LPS decreases D1 receptor agonist-mediated receptor G protein coupling and attenuates inhibitory response of the agonist on Na-K-ATPase. A: ³⁵S-GTPγS binding in response to D1 receptor agonist SKF38393 (10⁻⁶ M), an index of D1 receptor G protein coupling, in RPT membranes of control (open bars) and LPS-treated rats given normal (hatched bars) and high salt (filled bars). B: ⁸⁶Rubidium uptake, an index of Na-K-ATPase activity, in primary cultures of RPTs treated with (hatched bars) and without (open bars) LPS (1 μg/ml, overnight).
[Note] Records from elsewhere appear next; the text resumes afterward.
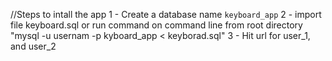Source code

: //Steps to intall the app
1 - Create a database name `keyboard_app`
2 - import file keyboard.sql 
    or run command on command line from root directory
    "mysql -u usernam -p kyboard_app < keyborad.sql"
3 - Hit url for user_1, and user_2
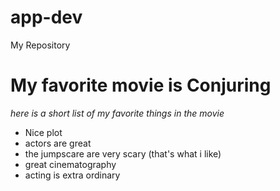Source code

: # app-dev
My Repository

# My favorite movie is Conjuring

*here is a short list of my favorite things in the movie*
- Nice plot
- actors are great
- the  jumpscare are very scary (that's what i like)
- great cinematography
- acting is extra ordinary


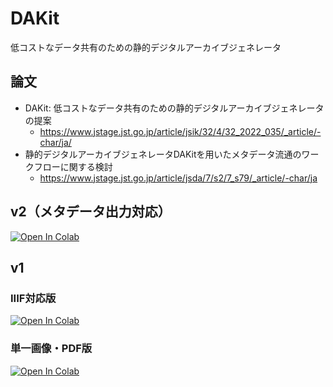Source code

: # DAKit
低コストなデータ共有のための静的デジタルアーカイブジェネレータ

## 論文
- DAKit: 低コストなデータ共有のための静的デジタルアーカイブジェネレータの提案
  - https://www.jstage.jst.go.jp/article/jsik/32/4/32_2022_035/_article/-char/ja/
- 静的デジタルアーカイブジェネレータDAKitを用いたメタデータ流通のワークフローに関する検討
  - https://www.jstage.jst.go.jp/article/jsda/7/s2/7_s79/_article/-char/ja

## v2（メタデータ出力対応）
[![Open In Colab](https://colab.research.google.com/assets/colab-badge.svg)](http://colab.research.google.com/github/utokyodh/dakit/blob/main/dakit_v2.ipynb)

## v1
### IIIF対応版
[![Open In Colab](https://colab.research.google.com/assets/colab-badge.svg)](http://colab.research.google.com/github/utokyodh/dakit/blob/main/dakit_v1.ipynb)

### 単一画像・PDF版
[![Open In Colab](https://colab.research.google.com/assets/colab-badge.svg)](http://colab.research.google.com/github/utokyodh/dakit/blob/main/dakit_v1_single_image.ipynb)
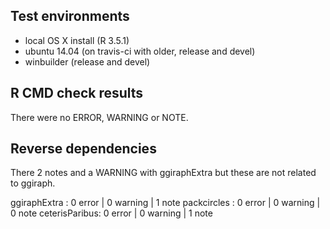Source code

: ## Test environments

- local OS X install (R 3.5.1)
- ubuntu 14.04 (on travis-ci with older, release and devel) 
- winbuilder (release and devel)

## R CMD check results

There were no ERROR, WARNING or NOTE.

## Reverse dependencies

There 2 notes and a WARNING with ggiraphExtra but these are not related to ggiraph.

ggiraphExtra  : 0 error | 0 warning | 1 note
packcircles   : 0 error | 0 warning | 0 note
ceterisParibus: 0 error | 0 warning | 1 note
The ability of D1 receptor agonist (1 μM, 10 min) to inhibit Na-K-ATPase activity in cultures treated with vehicle (open bars) attenuates in cultures prior treated with LPS (hatched bars). Results are means ± SE from 4–5 experiments (n = 4–5 animals). *Significantly different from vehicle in controls in A and B.

Fig. 6.

LPS increases systolic but not diastolic blood pressure (BP) in LPS-treated rats on high-salt diet. Rats given high salt are identified by filled bars. Rats given normal salt are identified by open and hatched bars. Results are means ± SE from 4–5 experiments (n = 4–5 animals). *Significantly different from control (open bars). #Significantly different from LPS-treated rats given normal salt (hatched bars).